Please tally how many lines in the entries below include the word "equation", giving only the number.
*** Records for processing
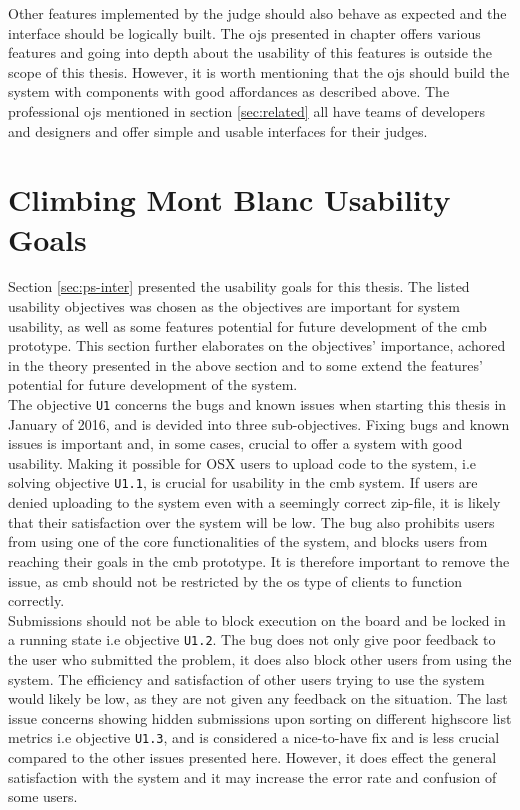 Other features implemented by the judge should also behave as expected and the interface should be logically built. The \glspl{oj} presented in chapter offers various features and going into depth about the usability of this features is outside the scope of this thesis. However, it is worth mentioning that the \glspl{oj} should build the system with components with good affordances as described above. The professional \glspl{oj} mentioned in section \ref{sec:related} all have teams of developers and designers and offer simple and usable interfaces for their judges.

\section{Climbing Mont Blanc Usability Goals}
\label{sec:cmb-usability}
Section \ref{sec:ps-inter} presented the usability goals for this thesis. The listed usability objectives was chosen as the objectives are important for system usability, as well as some features potential for future development of the \gls{cmb} prototype. This section further elaborates on the objectives' importance, achored in the theory presented in the above section and to some extend the features' potential for future development of the system. \\

The objective \texttt{U1} concerns the bugs and known issues when starting this thesis in January of 2016, and is devided into three sub-objectives. Fixing bugs and known issues is important and, in some cases, crucial to offer a system with good usability. Making it possible for OSX users to upload code to the system, i.e solving objective \texttt{U1.1}, is crucial for usability in the \gls{cmb} system. If users are denied uploading to the system even with a seemingly correct zip-file, it is likely that their satisfaction over the system will be low. The bug also prohibits users from using one of the core functionalities of the system, and blocks users from reaching their goals in the \gls{cmb} prototype. It is therefore important to remove the issue, as \gls{cmb} should not be restricted by the \gls{os} type of clients to function correctly. \\

Submissions should not be able to block execution on the board and be locked in a running state i.e objective \texttt{U1.2}. The bug does not only give poor feedback to the user who submitted the problem, it does also block other users from using the system. The efficiency and satisfaction of other users trying to use the system would likely be low, as they are not given any feedback on the situation. The last issue concerns showing hidden submissions upon sorting on different highscore list metrics i.e objective \texttt{U1.3}, and is considered a nice-to-have fix and is less crucial compared to the other issues presented here. However, it does effect the general satisfaction with the system and it may increase the error rate and confusion of some users. \\

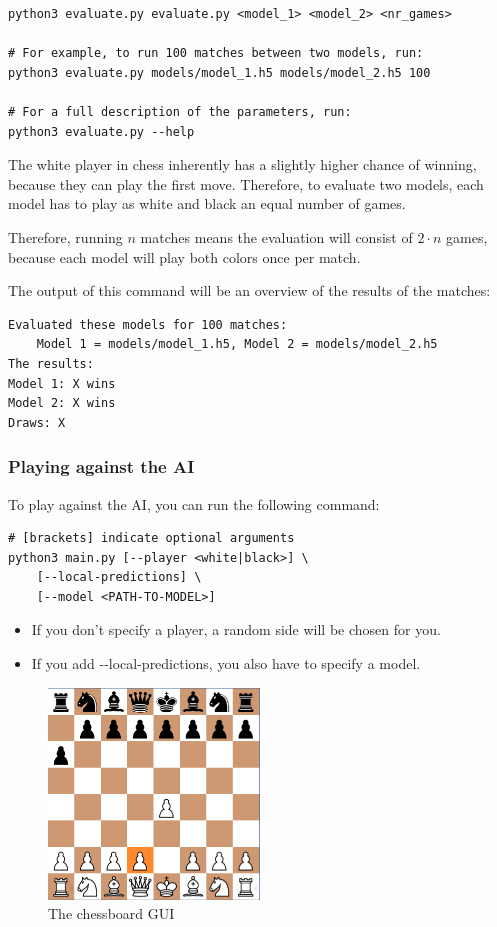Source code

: \documentclass{article}
\begin{document}
\begin{verbatim}
python3 evaluate.py evaluate.py <model_1> <model_2> <nr_games>

# For example, to run 100 matches between two models, run:
python3 evaluate.py models/model_1.h5 models/model_2.h5 100

# For a full description of the parameters, run:
python3 evaluate.py --help
\end{verbatim}

The white player in chess inherently has a slightly higher chance of winning,
because they can play the first move. Therefore, to evaluate two models, 
each model has to play as white and black an equal number of games.

Therefore, running $n$ matches means the evaluation will consist of $2\cdot n$ games, because
each model will play both colors once per match.

The output of this command will be an overview of the results of the matches:

\begin{verbatim}
Evaluated these models for 100 matches: 
    Model 1 = models/model_1.h5, Model 2 = models/model_2.h5 
The results: 
Model 1: X wins
Model 2: X wins
Draws: X
\end{verbatim}

\subsubsection{Playing against the AI}

To play against the AI, you can run the following command:

\begin{verbatim}
# [brackets] indicate optional arguments
python3 main.py [--player <white|black>] \
    [--local-predictions] \
    [--model <PATH-TO-MODEL>]
\end{verbatim}


\begin{itemize}
    \item If you don't specify a player, a random side will be chosen for you.
    \item If you add -{}-local-predictions, you also have to specify a model.
\end{itemize}

\begin{figure}[H]
    \centering
    \includegraphics[width=0.5\textwidth]{img/chessboard-gui.png}
    \caption{The chessboard GUI}
\end{figure}
\end{document}
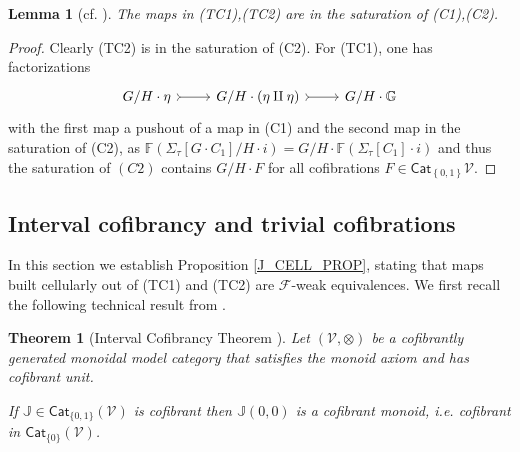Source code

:\documentclass[a4paper,10pt
 ,final
]{article}%
\numberwithin{equation}{section}
\numberwithin{figure}{section}
\newtheorem{theorem}[equation]{Theorem}%
\newtheorem{lemma}[equation]{Lemma}%
\theoremstyle{definition} %
\newtheorem{remark}[equation]{Remark}%
\newcommand{\set}[1]{\left\{#1\right\}}%
\newcommand{\Cat}{\mathsf{Cat}}
\newcommand{\F}{\ensuremath{\mathcal F}}
\newcommand{\V}{\ensuremath{\mathcal V}}
\newcommand{\1}{\ensuremath{\mathbbm 1}}%
\begin{document}




\begin{lemma}[{cf. \cite[1.19]{CM13b}}]\label{POINT_4_LEMMA}
	The maps in (TC1),(TC2) are in the saturation of (C1),(C2).
\end{lemma}

\begin{proof}
        Clearly (TC2) is in the saturation of (C2).
	For (TC1), one has factorizations
\begin{equation}
	\begin{tikzcd}
	G/H \cdot \eta \arrow[r, rightarrowtail]
&
	G/H \cdot (\eta \amalg \eta) \arrow[r, rightarrowtail]
&
	G/H \cdot \mathbb{G}
	\end{tikzcd}
\end{equation}
with the first map a pushout of a map in (C1) and 
the second map in the saturation of (C2),
as
$\mathbb F(\Sigma_\tau[G \cdot C_1]/H \cdot i) = G/H \cdot \mathbb F(\Sigma_\tau[C_1] \cdot i)$
and thus the saturation of $(C2)$ contains $G/H \cdot F$ for all cofibrations $F \in \Cat_{\set{0,1}}\V$.
\end{proof}





\subsection{Interval cofibrancy and trivial cofibrations}
\label{TRIVCOF_SEC}


In this section we establish Proposition \ref{J_CELL_PROP},
stating that maps built cellularly out of
(TC1) and (TC2) are $\F$-weak equivalences.
We first recall the following
technical result from \cite{BM13}.


\begin{theorem}
[Interval Cofibrancy Theorem {\cite[Thm. 1.15]{BM13}}]
\label{INTCOF THM}
Let $(\V,\otimes)$ be a cofibrantly generated monoidal model category that
satisfies the monoid axiom and has cofibrant unit.

If $\mathbb{J} \in \mathsf{Cat}_{\{0,1\}}(\V)$
is cofibrant then 
$\mathbb{J}(0,0)$ 
is a cofibrant monoid, i.e. cofibrant
in $ \mathsf{Cat}_{\{0\}}(\V)$.
\end{theorem}
\end{document}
******
Result below:
6